Success! Check your email

Error! submit again

Why we chose Advanced Scientific Data Format for ML models

There is a project we are developing at source{d} named Modelforge. Its goal is to abstract the serialization and the retrieval of the machine learning models from the users. That is, it solves the following two major problems every ML engineer hits:

  1. What to save a trained model and load it back.
  2. How to reference and distribute trained models.

Let’s not go offtopic with discussing (2) - there are many funny subproblems there which deserve a dedicated blog post about Modelforge. Instead, the focus will be on serialization. The Python crowd is used to solve (1) with pickle - the built-in serialization module. It works nicely while these three conditions hold:

  1. The origin of the files is trusted and secure.
  2. The interoperability with other languages is not needed.
  3. The serialized objects are not big.

As some know very well, pickle contains a full-featured virtual machine inside, which is interpreted to recreate the serialized Python objects. The advantage is that we can serialize any object, except for few rare types like mutexes or executable code. The implied drawbacks are substantial though: we should not load a pickle from unreliable source because it is vulnerable to remote code execution attacks; the loader must implement a virtual machine, which is hard with other programming languages; the memory consumption during serialization and deserialization can grow far beyond the original object size. The latter is important for machine learning and data science in particular: the objects can grow very big, say, bigger than a few hundred megabytes and pickling them is very slow and memory consuming. We witnessed 2 and even 3 times bigger memory consumption during pickle-ing which led to fun situations when one has successfully computed the resulting data, but the whole effort goes to waste when there is not enough RAM for the pickling process to take place.

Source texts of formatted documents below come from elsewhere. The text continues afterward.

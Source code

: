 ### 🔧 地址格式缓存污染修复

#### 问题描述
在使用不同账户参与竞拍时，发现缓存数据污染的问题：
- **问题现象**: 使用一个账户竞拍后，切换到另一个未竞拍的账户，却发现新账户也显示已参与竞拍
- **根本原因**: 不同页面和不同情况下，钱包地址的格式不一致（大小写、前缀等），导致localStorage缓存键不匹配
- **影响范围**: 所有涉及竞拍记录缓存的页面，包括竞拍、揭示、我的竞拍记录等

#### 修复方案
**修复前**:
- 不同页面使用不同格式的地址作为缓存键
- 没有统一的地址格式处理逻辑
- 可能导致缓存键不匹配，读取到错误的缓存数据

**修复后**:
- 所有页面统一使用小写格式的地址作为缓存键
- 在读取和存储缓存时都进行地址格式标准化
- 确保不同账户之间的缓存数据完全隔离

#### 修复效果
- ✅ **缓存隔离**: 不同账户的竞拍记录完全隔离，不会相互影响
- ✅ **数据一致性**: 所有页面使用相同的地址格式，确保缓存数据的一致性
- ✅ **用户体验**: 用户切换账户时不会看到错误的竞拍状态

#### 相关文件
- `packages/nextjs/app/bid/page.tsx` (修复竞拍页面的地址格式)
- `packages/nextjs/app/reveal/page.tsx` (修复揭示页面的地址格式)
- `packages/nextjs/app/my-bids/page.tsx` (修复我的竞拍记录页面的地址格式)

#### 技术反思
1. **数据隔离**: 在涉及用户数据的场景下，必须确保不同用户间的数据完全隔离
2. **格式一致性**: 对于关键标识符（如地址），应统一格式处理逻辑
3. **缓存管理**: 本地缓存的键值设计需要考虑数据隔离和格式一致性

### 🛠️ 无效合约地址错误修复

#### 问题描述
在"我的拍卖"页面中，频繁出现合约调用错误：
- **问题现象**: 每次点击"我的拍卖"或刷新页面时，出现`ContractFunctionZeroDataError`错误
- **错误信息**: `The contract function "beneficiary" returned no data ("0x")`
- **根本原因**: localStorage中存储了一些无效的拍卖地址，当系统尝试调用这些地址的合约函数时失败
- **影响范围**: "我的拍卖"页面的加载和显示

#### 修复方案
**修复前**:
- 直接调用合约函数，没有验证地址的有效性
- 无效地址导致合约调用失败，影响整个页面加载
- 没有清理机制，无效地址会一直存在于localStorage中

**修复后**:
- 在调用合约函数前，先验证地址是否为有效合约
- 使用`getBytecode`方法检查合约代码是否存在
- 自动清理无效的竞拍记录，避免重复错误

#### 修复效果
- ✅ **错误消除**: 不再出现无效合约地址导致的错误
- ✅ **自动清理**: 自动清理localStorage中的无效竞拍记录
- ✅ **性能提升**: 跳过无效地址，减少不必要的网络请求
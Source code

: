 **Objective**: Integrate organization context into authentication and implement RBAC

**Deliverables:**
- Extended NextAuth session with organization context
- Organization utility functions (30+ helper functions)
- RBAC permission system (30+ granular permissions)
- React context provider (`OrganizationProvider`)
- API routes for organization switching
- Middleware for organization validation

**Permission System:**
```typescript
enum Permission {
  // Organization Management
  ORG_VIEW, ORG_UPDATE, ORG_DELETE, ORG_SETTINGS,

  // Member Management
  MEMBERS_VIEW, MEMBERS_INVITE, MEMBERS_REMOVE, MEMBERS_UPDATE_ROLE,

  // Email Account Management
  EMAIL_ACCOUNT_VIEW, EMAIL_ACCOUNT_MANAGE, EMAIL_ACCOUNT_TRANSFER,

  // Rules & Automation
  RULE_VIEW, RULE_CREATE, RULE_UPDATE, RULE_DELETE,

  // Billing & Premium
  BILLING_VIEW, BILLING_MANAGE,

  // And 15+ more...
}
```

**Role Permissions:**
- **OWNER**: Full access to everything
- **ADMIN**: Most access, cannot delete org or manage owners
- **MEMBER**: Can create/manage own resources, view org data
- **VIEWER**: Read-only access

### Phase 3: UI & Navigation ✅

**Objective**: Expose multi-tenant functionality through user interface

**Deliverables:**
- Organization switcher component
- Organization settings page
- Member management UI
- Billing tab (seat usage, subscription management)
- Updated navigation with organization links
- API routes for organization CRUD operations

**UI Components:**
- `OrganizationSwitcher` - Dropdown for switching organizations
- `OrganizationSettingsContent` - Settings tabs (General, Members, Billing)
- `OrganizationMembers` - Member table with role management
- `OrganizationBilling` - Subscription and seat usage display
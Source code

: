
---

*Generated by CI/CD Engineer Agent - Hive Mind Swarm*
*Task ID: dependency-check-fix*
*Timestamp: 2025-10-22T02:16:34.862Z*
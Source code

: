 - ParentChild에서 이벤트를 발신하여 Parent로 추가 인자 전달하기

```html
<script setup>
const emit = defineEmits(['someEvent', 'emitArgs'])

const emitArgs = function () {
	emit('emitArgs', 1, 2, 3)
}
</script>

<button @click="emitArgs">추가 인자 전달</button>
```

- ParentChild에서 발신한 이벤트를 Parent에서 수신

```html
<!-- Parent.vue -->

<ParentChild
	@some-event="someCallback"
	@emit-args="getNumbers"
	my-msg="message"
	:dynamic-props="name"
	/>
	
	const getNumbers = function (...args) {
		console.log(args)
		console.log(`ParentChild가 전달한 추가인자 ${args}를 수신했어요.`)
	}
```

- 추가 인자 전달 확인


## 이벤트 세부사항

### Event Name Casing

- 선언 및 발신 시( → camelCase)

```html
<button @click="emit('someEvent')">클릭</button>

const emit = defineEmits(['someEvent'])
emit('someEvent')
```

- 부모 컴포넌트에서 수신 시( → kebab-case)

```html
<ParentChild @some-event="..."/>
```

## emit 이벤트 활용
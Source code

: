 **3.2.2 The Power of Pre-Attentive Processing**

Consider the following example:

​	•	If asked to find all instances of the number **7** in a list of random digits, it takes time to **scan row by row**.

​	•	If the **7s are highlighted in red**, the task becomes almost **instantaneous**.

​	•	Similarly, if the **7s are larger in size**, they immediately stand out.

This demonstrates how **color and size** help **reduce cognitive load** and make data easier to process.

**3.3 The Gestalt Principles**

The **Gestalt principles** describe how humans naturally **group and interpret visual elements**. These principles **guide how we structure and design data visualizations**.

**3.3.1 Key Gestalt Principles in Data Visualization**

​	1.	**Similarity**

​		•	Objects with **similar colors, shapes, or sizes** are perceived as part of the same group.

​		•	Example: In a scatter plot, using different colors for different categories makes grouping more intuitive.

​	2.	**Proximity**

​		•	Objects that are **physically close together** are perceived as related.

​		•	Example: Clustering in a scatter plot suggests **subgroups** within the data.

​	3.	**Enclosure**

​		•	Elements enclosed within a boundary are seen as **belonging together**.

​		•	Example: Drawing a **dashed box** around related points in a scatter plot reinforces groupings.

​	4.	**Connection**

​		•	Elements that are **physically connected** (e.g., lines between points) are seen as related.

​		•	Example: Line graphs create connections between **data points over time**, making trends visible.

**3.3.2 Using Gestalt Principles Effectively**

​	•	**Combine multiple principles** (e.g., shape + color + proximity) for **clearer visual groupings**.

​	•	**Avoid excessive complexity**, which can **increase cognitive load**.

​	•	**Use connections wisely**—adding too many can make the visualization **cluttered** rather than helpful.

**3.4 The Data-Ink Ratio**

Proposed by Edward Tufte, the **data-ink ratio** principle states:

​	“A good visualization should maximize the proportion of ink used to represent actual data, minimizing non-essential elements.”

So when we started Modelforge, we searched for the best serialization format which is not pickle.

“I am a pickle, I get out of serializing huge tensors.”

Life beyond pickle

Our best-shot requirements were:

  1. Binary format. It is impossible to efficiently save a huge dense tensor in JSON or YAML.
  2. At the same time, it would be nice to be able to save any JSON-like metadata without pain.
  3. The schema should be optional. Formats that demand an extra schema file make introspection harder while requiring ML researchers to maintain an extra piece of code. Pythonistas expect introspection, so for an idiomatic Python library this is essential.
  4. The typical data size may span over tens of gigabytes. Compared to gigabytes, the overhead of including a schema looks irrelevant indeed, hence the files become self-descriptive and the schema turns into a validation perk. This requirement rules out Protocol Buffers completely, because each PB file is always fully loaded into memory in all the existing implementations. The same requirement excludes popular binary serialization formats which target messaging and RPC and are not optimized for large messages with few items.
  5. Python should be a first-class citizen. numpy arrays should be serializable without any additional code.
  6. Yet the format should not require Python. The user-facing applications at source{d} are written in Go and otherwise it will be hard to integrate.
  7. On-the-fly compression. NLP models often contain strings which can require much space while being perfectly compressible. Integers can be compressed too since we sometimes don’t know their range beforehand and use 32 bits while only 16 are really needed.

HDF5 was the closest to those. It is binary, there is no schema, it supports big tensors, Python bindings are mature and well-integrated, there are bindings for other languages. HDF5 is used in e.g. Keras. However, it is not ideal in terms of performance and lacks some modern features. Read “Moving away from HDF5”.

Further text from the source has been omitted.